Kenny Baillie
- Born: Kenny Baillie Scotland
- School: Hutchesons' Grammar School
- University: University of Edinburgh

Rugby union career
- Position: Fly-half

Amateur team(s)
- Years: Team / Apps / (Points)
- Glasgow Academicals
- –: Glasgow Hawks

Senior career
- Years: Team / Apps / (Points)
- 1996-97: Glasgow / 1 / (0)
- Correct as of 18 July 2015

International career
- Years: Team / Apps / (Points)
- Scotland U21
- Correct as of 17 July 2015

= Kenny Baillie =

Scottish rugby union player

Kenny Baillie is a former CEO of the rugby clubs Glasgow Hawks, Glasgow Warriors and London Scottish; and a former player of Glasgow Hawks and Glasgow Warriors.

==Rugby Union career==

===Amateur career===

Starting his amateur career at Glasgow Academicals on the merger of Glasgow High Kelvinside with the club to form Glasgow Hawks, Baillie was to become a Hawks player.
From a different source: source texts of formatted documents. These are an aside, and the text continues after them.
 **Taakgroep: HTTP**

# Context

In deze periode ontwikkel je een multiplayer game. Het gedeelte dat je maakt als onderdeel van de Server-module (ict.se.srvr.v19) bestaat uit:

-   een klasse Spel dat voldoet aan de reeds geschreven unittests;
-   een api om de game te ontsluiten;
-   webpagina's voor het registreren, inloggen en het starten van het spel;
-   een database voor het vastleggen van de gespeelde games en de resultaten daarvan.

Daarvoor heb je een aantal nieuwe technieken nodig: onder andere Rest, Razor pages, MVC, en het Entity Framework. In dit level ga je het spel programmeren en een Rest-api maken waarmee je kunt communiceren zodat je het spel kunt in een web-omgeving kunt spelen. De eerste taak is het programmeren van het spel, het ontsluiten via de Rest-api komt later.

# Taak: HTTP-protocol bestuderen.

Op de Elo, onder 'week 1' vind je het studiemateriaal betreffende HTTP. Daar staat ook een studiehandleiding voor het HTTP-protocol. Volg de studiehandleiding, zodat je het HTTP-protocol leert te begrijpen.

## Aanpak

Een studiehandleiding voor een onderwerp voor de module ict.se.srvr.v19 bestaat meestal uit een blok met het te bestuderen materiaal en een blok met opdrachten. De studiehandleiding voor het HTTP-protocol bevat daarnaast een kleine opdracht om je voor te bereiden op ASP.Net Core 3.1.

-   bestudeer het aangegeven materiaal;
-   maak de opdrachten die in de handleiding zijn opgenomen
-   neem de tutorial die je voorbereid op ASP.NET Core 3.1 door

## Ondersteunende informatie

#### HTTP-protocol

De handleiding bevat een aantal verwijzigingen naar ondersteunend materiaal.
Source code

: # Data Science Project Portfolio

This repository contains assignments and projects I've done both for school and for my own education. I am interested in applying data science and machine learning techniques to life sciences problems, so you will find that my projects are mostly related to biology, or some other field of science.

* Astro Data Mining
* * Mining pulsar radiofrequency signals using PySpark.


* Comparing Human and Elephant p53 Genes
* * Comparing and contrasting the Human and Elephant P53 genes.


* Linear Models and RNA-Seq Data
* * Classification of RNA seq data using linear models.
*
Baillie captained Glasgow Hawks as a player.

===Professional career===

He was to be called up by Glasgow Rugby (now Glasgow Warriors) for their 1996 match against AS Montferrand (now Clermont) in the European Cup.

===International career===

He was capped by Scotland at Under 21 level.

===Administration career===

He was on the Board of Directors at Glasgow Hawks since 2005 and became their full-time CEO in 2008.

Baillie was once again called up by the Warriors, this time as CEO in 2009. He was to take over in October 2009 from Colin Thomson who held the position as caretaker when Ian Riddoch quit in July. He held the post till the end of season 2011 and he tried again to quit rugby.

In March 2013 he moved back into rugby, becoming the CEO of London Scottish. In the summer of 2015 he announced that he would quit the Exiles.

==Business career==

After studying at the University of Edinburgh Baillie moved to the IT sector; first with software production then moving on to business development. He was the Business Development Director for the University of Strathclyde's spin-out Dynamic Knowledge Corporation and Vice President of business development for Graham America, Inc. (Graham Technology).

Relocating in London, he became an Account Director at Westfield Shoppingtowns Ltd. from 2011 to 2013; a company which owns shopping centres worldwide.